Abimael Guzmán, líder histórico da guerrilha do Sendero Luminoso, completou 20 anos de prisão no dia 12 de setembro. A captura de Guzmán e do estado-maior da guerrilha marcou o declive do Sendero Luminoso, mas seus remanescentes subsistiram em aliança com o narcotráfico nos vales de plantação de coca do sudeste peruano e, segundo as autoridades, uma ramificação atua politicamente em sindicatos peruanos, com uma linha moderada.

O governo acredita que o Sendero Luminoso esteja atualmente procurando reativar-se através do Movimento pela Anistia e Direitos Fundamentais (Movadef), considerado o braço legal do senderismo.

“O Movadef não é um braço político do Sendero Luminoso porque não existe um corpo, ou seja, uma força militar mobilizada”, disse à AFP Mirko Lauer, analista político e colunista do jornal La República.

“A estrutura militar do Sendero Luminoso está derrotada e embargada por seu próprio líder, que disse: nada de luta armada enquanto eu estiver preso”, diz Lauer ao lembrar o apelo de Guzmán da prisão para dar “uma trégua à guerra, uma parada no caminho”.

A existência de remanescentes do Sendero nos vales de plantio de coca no sudeste do Peru, em uma região geográfica conhecida como VRAEM (Vale dos Rios Apurímac, Ene e Mantaro), não está ligada a Guzmán, que os renegou por estarem vinculados ao tráfico de drogas.

“O Sendero Luminoso do VRAEM é usurpado por quadrilhas de narcotraficantes que utilizam a marca SL para limpar o rosto e não passar por delinquentes”, declarou Lauer à AFP.

Segundo outros especialistas no conflito, parece que os peruanos das novas gerações ignoram, em sua maioria, o que representaram a guerra e o terror provocados pelo Sendero Luminoso.

“O motivo disso é que não há partidos políticos nem debates que lembrem a experiência nefasta que o Sendero significou para a história peruana”, disse à AFP Fernando Rospigliosi, um sociólogo estudioso da violência no Peru, que foi ministro do Interior em 2004.

“O trabalho de investigação da Comissão da Verdade e Reconciliação (2003) foi minimizado.
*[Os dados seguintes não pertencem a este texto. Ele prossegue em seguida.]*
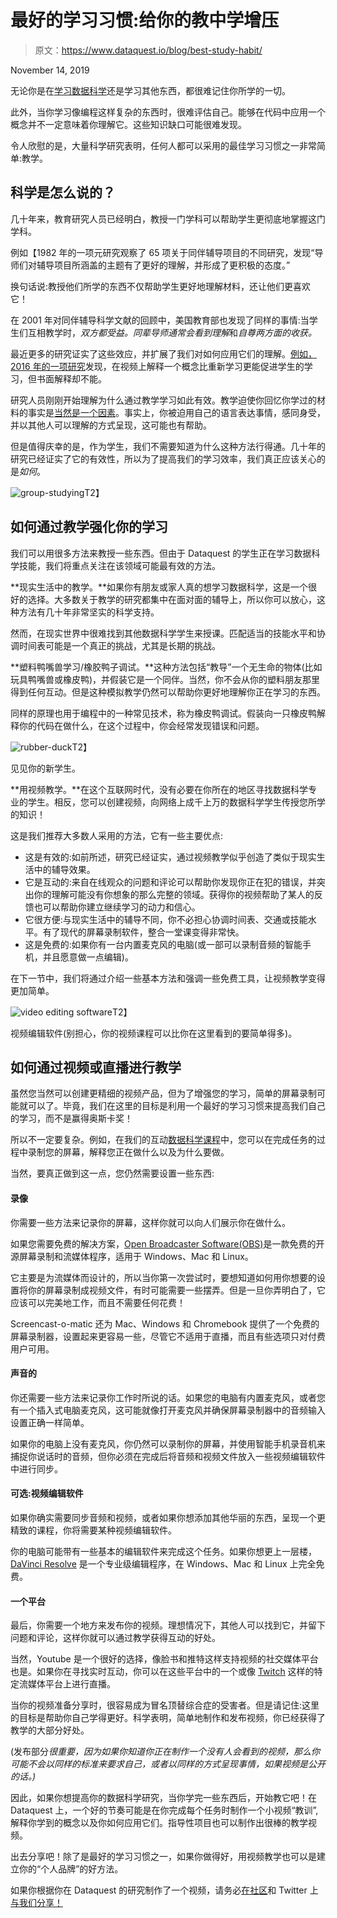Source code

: # 最好的学习习惯:给你的教中学增压

> 原文：<https://www.dataquest.io/blog/best-study-habit/>

November 14, 2019

无论你是在[学习数据科学](https://www.dataquest.io)还是学习其他东西，都很难记住你所学的一切。

此外，当你学习像编程这样复杂的东西时，很难评估自己。能够在代码中应用一个概念并不一定意味着你理解它。这些知识缺口可能很难发现。

令人欣慰的是，大量科学研究表明，任何人都可以采用的最佳学习习惯之一非常简单:教学。

## 科学是怎么说的？

几十年来，教育研究人员已经明白，教授一门学科可以帮助学生更彻底地掌握这门学科。

例如【1982 年的一项元研究观察了 65 项关于同伴辅导项目的不同研究，发现“导师们对辅导项目所涵盖的主题有了更好的理解，并形成了更积极的态度。”

换句话说:教授他们所学的东西不仅帮助学生更好地理解材料，还让他们更喜欢它！

在 2001 年对同伴辅导科学文献的回顾中，美国教育部也发现了同样的事情:当学生们互相教学时，*双方都受益。同辈导师通常会看到理解*和*自尊两方面的收获。*

最近更多的研究证实了这些效应，并扩展了我们对如何应用它们的理解。[例如，2016 年的一项研究](https://psycnet.apa.org/record/2016-15112-009)发现，在视频上解释一个概念比重新学习更能促进学生的学习，但书面解释却不能。

研究人员刚刚开始理解为什么通过教学学习如此有效。教学迫使你回忆你学过的材料的事实是[当然是一个因素](https://profile.nus.edu.sg/fass/psylimwh/koh,%20lee,%20&%20lim%20(2018).pdf)。事实上，你被迫用自己的语言表达事情，感同身受，并以其他人可以理解的方式呈现，这可能也有帮助。

但是值得庆幸的是，作为学生，我们不需要知道为什么这种方法行得通。几十年的研究已经证实了它的有效性，所以为了提高我们的学习效率，我们真正应该关心的是*如何*。

![group-studying](img/1b430ad90f071ed262e25beb64ddfdde.png "group-studying")T2】

## 如何通过教学强化你的学习

我们可以用很多方法来教授一些东西。但由于 Dataquest 的学生正在学习数据科学技能，我们将重点关注在该领域可能最有效的方法。

**现实生活中的教学。**如果你有朋友或家人真的想学习数据科学，这是一个很好的选择。大多数关于教学的研究都集中在面对面的辅导上，所以你可以放心，这种方法有几十年非常坚实的科学支持。

然而，在现实世界中很难找到其他数据科学学生来授课。匹配适当的技能水平和协调时间表可能是一个真正的挑战，尤其是长期的挑战。

**塑料鸭嘴兽学习/橡胶鸭子调试。**这种方法包括“教导”一个无生命的物体(比如玩具鸭嘴兽或橡皮鸭)，并假装它是一个同伴。当然，你不会从你的塑料朋友那里得到任何互动。但是这种模拟教学仍然可以帮助你更好地理解你正在学习的东西。

同样的原理也用于编程中的一种常见技术，称为橡皮鸭调试。假装向一只橡皮鸭解释你的代码在做什么，在这个过程中，你会经常发现错误和问题。

![rubber-duck](img/6f07c26aaf247aca69a665b8d5c33b76.png "rubber-duck")T2】

见见你的新学生。

**用视频教学。**在这个互联网时代，没有必要在你所在的地区寻找数据科学专业的学生。相反，您可以创建视频，向网络上成千上万的数据科学学生传授您所学的知识！

这是我们推荐大多数人采用的方法，它有一些主要优点:

*   这是有效的:如前所述，研究已经证实，通过视频教学似乎创造了类似于现实生活中的辅导效果。
*   它是互动的:来自在线观众的问题和评论可以帮助你发现你正在犯的错误，并突出你的理解可能没有你想象的那么完整的领域。获得你的视频帮助了某人的反馈也可以帮助你建立继续学习的动力和信心。
*   它很方便:与现实生活中的辅导不同，你不必担心协调时间表、交通或技能水平。有了现代的屏幕录制软件，整合一堂课变得非常快。
*   这是免费的:如果你有一台内置麦克风的电脑(或一部可以录制音频的智能手机，并且愿意做一点编辑)。

在下一节中，我们将通过介绍一些基本方法和强调一些免费工具，让视频教学变得更加简单。

![video editing software](img/ebd61427ddbad5b40973df1c9936c475.png "video editing software")T2】

视频编辑软件(别担心，你的视频课程可以比你在这里看到的要简单得多)。

## 如何通过视频或直播进行教学

虽然您当然可以创建更精细的视频产品，但为了增强您的学习，简单的屏幕录制可能就可以了。毕竟，我们在这里的目标是利用一个最好的学习习惯来提高我们自己的学习，而不是赢得奥斯卡奖！

所以不一定要复杂。例如，在我们的互动[数据科学课程](https://www.dataquest.io/path/data-scientist/)中，您可以在完成任务的过程中录制您的屏幕，解释您正在做什么以及为什么要做。

当然，要真正做到这一点，您仍然需要设置一些东西:

#### 录像

你需要一些方法来记录你的屏幕，这样你就可以向人们展示你在做什么。

如果您需要免费的解决方案，[Open Broadcaster Software(OBS)](https://obsproject.com/)是一款免费的开源屏幕录制和流媒体程序，适用于 Windows、Mac 和 Linux。

它主要是为流媒体而设计的，所以当你第一次尝试时，要想知道如何用你想要的设置将你的屏幕录制成视频文件，有时可能需要一些摆弄。但是一旦你弄明白了，它应该可以完美地工作，而且不需要任何花费！

Screencast-o-matic 还为 Mac、Windows 和 Chromebook 提供了一个免费的屏幕录制器，设置起来更容易一些，尽管它不适用于直播，而且有些选项只对付费用户可用。

#### 声音的

你还需要一些方法来记录你工作时所说的话。如果您的电脑有内置麦克风，或者您有一个插入式电脑麦克风，这可能就像打开麦克风并确保屏幕录制器中的音频输入设置正确一样简单。

如果你的电脑上没有麦克风，你仍然可以录制你的屏幕，并使用智能手机录音机来捕捉你说话时的音频，但你必须在完成后将音频和视频文件放入一些视频编辑软件中进行同步。

#### 可选:视频编辑软件

如果你确实需要同步音频和视频，或者如果你想添加其他华丽的东西，呈现一个更精致的课程，你将需要某种视频编辑软件。

你的电脑可能带有一些基本的编辑软件来完成这个任务。如果你想更上一层楼， [DaVinci Resolve](https://www.blackmagicdesign.com/products/davinciresolve/) 是一个专业级编辑程序，在 Windows、Mac 和 Linux 上完全免费。

#### 一个平台

最后，你需要一个地方来发布你的视频。理想情况下，其他人可以找到它，并留下问题和评论，这样你就可以通过教学获得互动的好处。

当然，Youtube 是一个很好的选择，像脸书和推特这样支持视频的社交媒体平台也是。如果你在寻找实时互动，你可以在这些平台中的一个或像 [Twitch](https://twitch.tv) 这样的特定流媒体平台上进行直播。

当你的视频准备分享时，很容易成为冒名顶替综合症的受害者。但是请记住:这里的目标是帮助你自己学得更好。科学表明，简单地制作和发布视频，你已经获得了教学的大部分好处。

(发布部分*很重要，因为如果你知道你正在制作一个没有人会看到的视频，那么你可能不会以同样的标准来要求自己，或者以同样的方式呈现事情，如果视频是公开的话。)*

因此，如果你想提高你的数据科学研究，当你学完一些东西后，开始教它吧！在 Dataquest 上，一个好的节奏可能是在你完成每个任务时制作一个小视频“教训”,解释你学到的概念以及你如何应用它们。指导性项目也可以制作出很棒的教学视频。

出去分享吧！除了是最好的学习习惯之一，如果你做得好，用视频教学也可以是建立你的“个人品牌”的好方法。

如果你根据你在 Dataquest 的研究制作了一个视频，请务必[在社区](https://community.dataquest.io/)和 Twitter 上[与我们分享！](https://twitter.com/dataquestio)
Esse era o instrumento de que se dispunha para gerar debates e evitar o ressurgimento político de grupos como o Sendero”, acrescentou Rospigliosi.

O chefe do Sendero Luminoso foi capturado por uma unidade de inteligência policial em 12 de setembro de 1992, em uma casa de Lima, durante uma operação onde não se disparou um só tiro.

Desde então Guzmán, hoje com 77 anos, vive isolado em uma prisão em uma base naval do porto de Callao, onde cumpre pena de prisão perpétua.

Um ano depois de sua detenção, em 1993, Guzmán solicitou um “acordo de paz” para recuperar a liberdade, mas sua iniciativa foi rechaçada pelos sucessivos governos do Peru. Nesse contexto surgiu o Movadef, liderado pelos advogados de Guzmán: Manuel Fajardo e Alfredo Crespo.

Em janeiro passado, o Movadef tentou inscrever-se como partido político. A iniciativa fracassou porque as autoridades peruanas alegaram que o grupo “possui uma ideologia que tem como praxe a violência para tomar o poder”.